One-third of US hospitals surpassed 90% capacity in ICUs last week, HHS data reveals 

Rising coronavirus cases and deaths are causing beds in US hospitals to fill up much more quickly than expected.

On Monday, the Department of Health and Human Services (HHS) released facility-level data from more than 2,000 counties for the first time since the pandemic began.

It revealed that one in three intensive care units (ICUs) across the country were more than 90 percent full last week, according to a CNN analysis.

What’s more, at least 200 hospitals had no more beds available in any unit, which indicates that medical centers in all regions of the US may soon be at their breaking points. 

It comes on the heels of the US reporting the fourth straight day of record-breaking hospitalizations with 106,671 filling beds.

On Monday, the HHS released facility-level data of US hospitals from more than 2,000 counties showing that 1 in 3 hospitals had ICUs that were more than 90% full. Pictured: Medical staff member Susan Paradela places her hand on a patient in the COVID-19 ICU at the United Memorial Medical Center in Houston, Texas, December 7

According to the CNN analysis, coronavirus patients occupied 19 percent of inpatient beds and 37 percent of ICU beds during the first week of November.

By the first week of December, both these figures increased to 28 percent and 46 percent, respectively.   

Another analysis, from the University of Minnesota’s COVID-19 Hospitalization Tracking Project, found that hospitals in 126 counties were at least 90 percent full, reported NPR.

The states with the most counties that hit this benchmark were Georgia, Kentucky, Minnesota, Oklahoma and Texas.

‘The new data paints the picture of how a specific hospital is experiencing the pandemic,’ Dr Pinar Karaca-Mandic, a professor of finance at the Carlson School of Management at the University of Minnesota, told NPR.
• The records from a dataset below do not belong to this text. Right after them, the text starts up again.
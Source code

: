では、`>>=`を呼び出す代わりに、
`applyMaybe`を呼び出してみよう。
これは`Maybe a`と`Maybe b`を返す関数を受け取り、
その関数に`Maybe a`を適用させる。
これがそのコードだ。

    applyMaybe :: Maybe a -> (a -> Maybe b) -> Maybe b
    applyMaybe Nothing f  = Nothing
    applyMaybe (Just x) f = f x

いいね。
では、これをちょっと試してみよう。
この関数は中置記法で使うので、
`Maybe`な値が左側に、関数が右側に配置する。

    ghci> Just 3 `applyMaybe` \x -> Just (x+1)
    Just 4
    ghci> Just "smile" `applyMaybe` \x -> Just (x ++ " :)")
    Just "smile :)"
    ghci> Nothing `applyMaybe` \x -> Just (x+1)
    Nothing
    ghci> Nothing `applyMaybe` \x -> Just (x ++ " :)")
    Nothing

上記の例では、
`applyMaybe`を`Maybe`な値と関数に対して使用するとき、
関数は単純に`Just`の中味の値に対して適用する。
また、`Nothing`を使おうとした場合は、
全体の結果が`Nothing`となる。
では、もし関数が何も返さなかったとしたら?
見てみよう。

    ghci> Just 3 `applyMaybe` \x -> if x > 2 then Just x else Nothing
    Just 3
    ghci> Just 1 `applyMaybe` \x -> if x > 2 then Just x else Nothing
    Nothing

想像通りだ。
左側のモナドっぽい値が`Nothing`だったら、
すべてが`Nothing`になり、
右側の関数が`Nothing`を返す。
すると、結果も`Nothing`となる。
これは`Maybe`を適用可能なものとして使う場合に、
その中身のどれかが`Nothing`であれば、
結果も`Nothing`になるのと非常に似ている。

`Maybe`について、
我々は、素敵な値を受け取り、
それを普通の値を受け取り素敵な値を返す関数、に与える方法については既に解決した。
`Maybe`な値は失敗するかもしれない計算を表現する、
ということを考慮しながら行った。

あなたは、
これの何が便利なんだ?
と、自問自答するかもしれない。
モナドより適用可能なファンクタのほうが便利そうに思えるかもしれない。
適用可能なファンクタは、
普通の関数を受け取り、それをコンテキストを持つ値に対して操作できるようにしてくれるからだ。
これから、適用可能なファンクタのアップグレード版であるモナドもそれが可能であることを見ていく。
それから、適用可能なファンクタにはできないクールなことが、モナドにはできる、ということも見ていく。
‘I was surprised and blown away [by the release of the data]. Facility-level data, the ability to look at an area smaller than a state, is very important.’  

In an op-ed in STAT News, Karaca-Mandic said she also analyzed the data between metro and non-metro areas.

She found the coronavirus hospitalization rate in metro areas was five times higher than in non-metro areas at 0.99 per 100,000 people compared to 0.2 per 100,000 people.

Additionally, hospitals in non-metro counties had approximately half the capacity of staffed ICU beds.

They had about 12 staffed ICU beds per 100,000 people in comparison with 23 staffed ICU beds per 100,000 people in metro counties.   

‘Limited access to hospital beds in non-metro raises important concerns about how to address this resource shortage,’ she wrote in STAT News.

‘[W]hile transferring patients from non-metro hospitals to hospitals in nearby metro areas may have been an option earlier, surge-related capacity constraints in metro-area hospitals may make such transfers more difficult.’

Prior to the data dump on Monday, the HHS had released COVID-19 hospitalization data before, but only at the state-levels

This is the first time the government agency has released local data, which healthcare workers and public health experts have been begging for for months.

The earliest data dates back to July 31 and the most recent was calculated on November 27.

The HHS said data will be reported weekly with seven-day averages aggregated starting on Friday and ending on Thursday.